Guest Blogger and long-time Council friend, Bob W. presents Part 32 of a series dealing with Alcoholism and Addiction from a Mystical, Mythological Perspective, reflecting Bob’s scholarly work as a Ph.D. in mythological studies.
In the mythos of the Greek experience in history, the fundamental tragic flaw was hubris, debilitating self-pride. The heroes in many stories became so exalted in their activities that they assumed qualities and stature resembling the gods, at least to themselves, men like Achilles, Agamemnon, Icarus, Lucifer, Midas, Odysseus, Oedipus, to name a few. Their behavior eventually angered the gods so much that they were crushed with serious accidents or defeats, events that were their ignominious downfalls.
For some of us with the disease of alcoholism, where the descent into the depths of the disease occurred a bit later in life, our earlier lives may have been parallels to these ancient heroes, full of ascents and achievements that were reminiscent of them, if a bit less laudatory.
Many of us were born into families of stature but devoid of love and nurture. We learned early on to strive to achieve with relentless determination, surpassing everyone’s expectations but with little concern for others. We learned to play by the rules until we figured out which rules could be broken without consequences. Our budding narcissism grew to the point where family and friends were only good for furthering our own selfish needs; abuse became the norm.

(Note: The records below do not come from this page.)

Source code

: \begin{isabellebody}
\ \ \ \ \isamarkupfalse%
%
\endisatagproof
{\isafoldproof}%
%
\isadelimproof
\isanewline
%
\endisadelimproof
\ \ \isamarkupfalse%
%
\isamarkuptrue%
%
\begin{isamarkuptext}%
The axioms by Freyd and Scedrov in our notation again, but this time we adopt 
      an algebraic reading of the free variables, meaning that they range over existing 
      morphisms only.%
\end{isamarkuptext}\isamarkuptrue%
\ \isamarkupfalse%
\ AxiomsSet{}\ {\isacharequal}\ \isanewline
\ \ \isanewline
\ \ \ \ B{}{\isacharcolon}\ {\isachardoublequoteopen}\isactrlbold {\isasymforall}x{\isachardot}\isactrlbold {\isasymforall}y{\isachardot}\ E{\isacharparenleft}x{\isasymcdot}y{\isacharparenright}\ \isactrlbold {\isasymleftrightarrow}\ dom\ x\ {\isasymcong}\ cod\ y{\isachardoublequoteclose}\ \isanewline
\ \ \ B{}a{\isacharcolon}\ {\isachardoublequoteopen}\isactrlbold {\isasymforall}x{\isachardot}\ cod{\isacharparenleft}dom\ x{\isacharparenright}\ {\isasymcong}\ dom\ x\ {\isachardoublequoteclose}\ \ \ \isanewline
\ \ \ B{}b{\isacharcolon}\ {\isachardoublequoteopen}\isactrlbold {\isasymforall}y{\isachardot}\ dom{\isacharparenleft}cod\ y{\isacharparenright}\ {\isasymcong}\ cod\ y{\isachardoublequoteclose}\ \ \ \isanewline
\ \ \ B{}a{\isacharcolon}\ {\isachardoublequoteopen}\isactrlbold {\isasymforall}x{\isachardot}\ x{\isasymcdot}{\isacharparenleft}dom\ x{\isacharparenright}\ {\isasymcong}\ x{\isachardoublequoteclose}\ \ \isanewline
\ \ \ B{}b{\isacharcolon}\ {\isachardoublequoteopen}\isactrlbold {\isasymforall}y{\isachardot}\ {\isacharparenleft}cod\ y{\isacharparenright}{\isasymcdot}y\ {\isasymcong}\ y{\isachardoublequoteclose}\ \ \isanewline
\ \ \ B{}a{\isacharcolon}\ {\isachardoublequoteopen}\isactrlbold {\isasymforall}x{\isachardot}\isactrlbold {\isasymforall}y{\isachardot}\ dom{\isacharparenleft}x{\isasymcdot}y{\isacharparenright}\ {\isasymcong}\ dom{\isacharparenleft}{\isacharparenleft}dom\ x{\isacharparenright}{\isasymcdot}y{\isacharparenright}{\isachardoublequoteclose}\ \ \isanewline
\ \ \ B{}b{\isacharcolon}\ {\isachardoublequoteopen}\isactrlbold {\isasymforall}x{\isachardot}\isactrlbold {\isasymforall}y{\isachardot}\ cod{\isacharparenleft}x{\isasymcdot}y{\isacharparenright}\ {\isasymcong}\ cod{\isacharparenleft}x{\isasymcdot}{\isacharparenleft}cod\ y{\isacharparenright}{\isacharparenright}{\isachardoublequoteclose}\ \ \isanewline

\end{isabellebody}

Alcohol was always a release, but the pressure of the world we were creating made the medicating effects of alcohol, in increasingly absurd quantities, more and more necessary. We found comfort, however fleeting, in dark walnut-paneled sanctuaries, with altars of gleaming bottles and brightly colored spirits, and with aromas as intoxicating as incense to a monk, sanctuaries where we could worship in Dionysian revelry for hours on end. We found companionship in supple, amply-endowed, if anonymous, counterparts who were only an ATM away. Our behaviors in these activities increased over time until they were nothing more than a rapidly accelerating descent into ugliness and depravity…and, eventually, into a state of “pitiful and incomprehensible demoralization.”
Like many of the Greek heroes, our wallowing in the “ignominy of defeat” led only to a desperate search for redemption. Struggling with the torment of our behaviors, we finally succumbed to the dictum of “doing whatever it takes.” We entered the “rooms” and sought the fellowship of recovery. As difficult as was the separation from the medication and the behaviors that precipitated their consumption, the discovery of the Fellowship and its “prescription for living” became increasingly glorious.
In the later stages of his journey, Odysseus was stripped of everything and landed naked and broken on Scheria. He told his story to the assembled in the palace of King Alcinos, was granted asylum, and then fitted out for the final journey to Ithaca, his home. It is here he finally achieved all his heart could have wanted under the guidance of the goddess Athena. All of us find that life in the journey to Recovery is very much like that…glorious in a place on the Earth that has all the wonders of a palace which has been built with the grace of our Higher Power.